Problem:
The number needed is how many lines in these entries contain "data"; give it alone.

"""

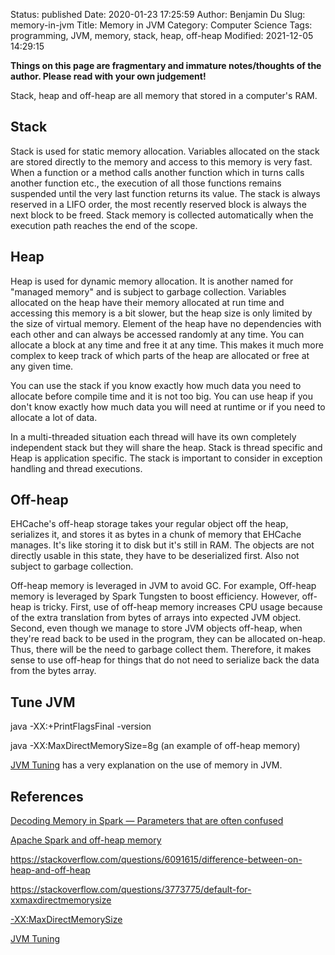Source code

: Status: published
Date: 2020-01-23 17:25:59
Author: Benjamin Du
Slug: memory-in-jvm
Title: Memory in JVM
Category: Computer Science
Tags: programming, JVM, memory, stack, heap, off-heap
Modified: 2021-12-05 14:29:15

**Things on this page are fragmentary and immature notes/thoughts of the author. Please read with your own judgement!**

Stack, heap and off-heap are all memory that stored in a computer's RAM.

## Stack

Stack is used for static memory allocation.
Variables allocated on the stack are stored directly to the memory 
and access to this memory is very fast.
When a function or a method calls another function which in turns calls another function etc., 
the execution of all those functions remains suspended 
until the very last function returns its value. 
The stack is always reserved in a LIFO order, 
the most recently reserved block is always the next block to be freed. 
Stack memory is collected automatically when the execution path reaches the end of the scope.


## Heap

Heap is used for dynamic memory allocation.
It is another named for "managed memory" and is subject to garbage collection.
Variables allocated on the heap have their memory allocated at run time and accessing this memory is a bit slower, 
but the heap size is only limited by the size of virtual memory. 
Element of the heap have no dependencies with each other and can always be accessed randomly at any time. 
You can allocate a block at any time and free it at any time. 
This makes it much more complex to keep track of which parts of the heap are allocated or free at any given time.


You can use the stack if you know exactly how much data you need to allocate 
before compile time and it is not too big. 
You can use heap if you don't know exactly how much data you will need at runtime or if you need to allocate a lot of data.


In a multi-threaded situation each thread will have its own completely independent stack 
but they will share the heap. 
Stack is thread specific and Heap is application specific. 
The stack is important to consider in exception handling and thread executions.

## Off-heap

EHCache's off-heap storage takes your regular object off the heap, serializes it, and stores it as bytes in a chunk of memory that EHCache manages. 
It's like storing it to disk but it's still in RAM. 
The objects are not directly usable in this state, they have to be deserialized first. Also not subject to garbage collection.

Off-heap memory is leveraged in JVM to avoid GC.
For example,
Off-heap memory is leveraged by Spark Tungsten to boost efficiency.
However, 
off-heap is tricky.
First,
use of off-heap memory increases CPU usage because of the extra translation from bytes of arrays into expected JVM object. 
Second, 
even though we manage to store JVM objects off-heap, 
when they're read back to be used in the program, 
they can be allocated on-heap. 
Thus, there will be the need to garbage collect them. 
Therefore, 
it makes sense to use off-heap for things that do not need to serialize back the data from the bytes array.

## Tune JVM 

java -XX:+PrintFlagsFinal -version

java -XX:MaxDirectMemorySize=8g (an example of off-heap memory)

[JVM Tuning](https://docs.gigaspaces.com/latest/production/production-jvm-tuning.html)
has a very explanation on the use of memory in JVM.


## References

[Decoding Memory in Spark — Parameters that are often confused](https://medium.com/walmartglobaltech/decoding-memory-in-spark-parameters-that-are-often-confused-c11be7488a24)

[Apache Spark and off-heap memory](https://www.waitingforcode.com/apache-spark/apache-spark-off-heap-memory/read#off-heap_memory_and_Project_Tungsten)

https://stackoverflow.com/questions/6091615/difference-between-on-heap-and-off-heap

https://stackoverflow.com/questions/3773775/default-for-xxmaxdirectmemorysize

[-XX:MaxDirectMemorySize](https://www.eclipse.org/openj9/docs/xxmaxdirectmemorysize/)

[JVM Tuning](https://docs.gigaspaces.com/latest/production/production-jvm-tuning.html)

"""

Your solution:
3